Pegg credits rehab for his recovery, which he entered around the release of his 2011 film Paul:
“I got into it. I got into the reasons I was feeling that way. I went into AA for a while, too.
“I don’t think I would be here now if I hadn’t had help.”
But with his admission came new problems, namely the intrusive press:
“They were sinking so low as to phoning up where I was and pretending to be my mother to get the story.
“I’m not ashamed of what happened. And I think if anyone finds any relationship to it, then it might motivate them to get well. But I am not proud of it either – I don’t think it’s cool, like I was Mr Rock’n’roll, blackout and all that shit. It wasn’t, it was just terrible.”
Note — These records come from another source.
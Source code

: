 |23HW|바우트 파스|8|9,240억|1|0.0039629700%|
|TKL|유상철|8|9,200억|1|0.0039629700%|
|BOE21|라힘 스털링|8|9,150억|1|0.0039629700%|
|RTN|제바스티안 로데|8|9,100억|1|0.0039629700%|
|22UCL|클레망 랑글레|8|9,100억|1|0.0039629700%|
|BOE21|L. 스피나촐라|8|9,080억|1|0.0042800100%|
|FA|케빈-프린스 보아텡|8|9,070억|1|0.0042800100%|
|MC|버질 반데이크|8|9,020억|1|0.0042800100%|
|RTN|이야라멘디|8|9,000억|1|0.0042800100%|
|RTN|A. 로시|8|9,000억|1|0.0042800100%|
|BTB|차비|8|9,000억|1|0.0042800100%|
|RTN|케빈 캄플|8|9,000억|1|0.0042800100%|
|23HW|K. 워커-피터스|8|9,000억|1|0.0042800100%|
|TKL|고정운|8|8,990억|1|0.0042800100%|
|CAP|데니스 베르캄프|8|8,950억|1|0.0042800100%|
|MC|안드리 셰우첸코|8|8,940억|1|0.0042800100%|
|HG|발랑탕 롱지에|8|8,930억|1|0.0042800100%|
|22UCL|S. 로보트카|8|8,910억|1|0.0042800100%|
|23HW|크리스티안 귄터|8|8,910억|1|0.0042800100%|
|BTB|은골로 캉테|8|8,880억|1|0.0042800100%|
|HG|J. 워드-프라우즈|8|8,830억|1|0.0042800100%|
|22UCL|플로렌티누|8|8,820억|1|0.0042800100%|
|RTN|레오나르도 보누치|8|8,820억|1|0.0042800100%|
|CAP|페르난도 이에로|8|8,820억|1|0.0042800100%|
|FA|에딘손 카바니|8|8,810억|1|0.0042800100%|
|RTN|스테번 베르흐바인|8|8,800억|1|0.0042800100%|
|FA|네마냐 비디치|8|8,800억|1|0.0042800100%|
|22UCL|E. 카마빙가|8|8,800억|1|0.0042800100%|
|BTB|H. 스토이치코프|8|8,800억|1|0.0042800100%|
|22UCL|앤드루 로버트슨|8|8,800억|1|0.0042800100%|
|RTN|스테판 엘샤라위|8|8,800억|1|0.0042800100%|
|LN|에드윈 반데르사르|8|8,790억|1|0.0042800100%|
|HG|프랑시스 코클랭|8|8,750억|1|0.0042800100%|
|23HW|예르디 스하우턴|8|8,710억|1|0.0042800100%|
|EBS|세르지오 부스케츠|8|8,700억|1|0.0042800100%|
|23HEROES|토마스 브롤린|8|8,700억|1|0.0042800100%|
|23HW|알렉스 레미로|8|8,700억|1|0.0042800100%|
Thankfully, Pegg is now sober and happy, living in Hertfordshire with his wife, daughter and dogs:
“Doing the school run, picking up dog shit, all that stuff is what’s important to me and I need to keep doing it.
“I had to deal with a disgusting one this morning, it was like Armageddon. But as I crouched on the floor with a wet wipe in my hand, I did stop and think to myself – this is the life.”
Mission: Impossible - Fallout is in cinemas July 25.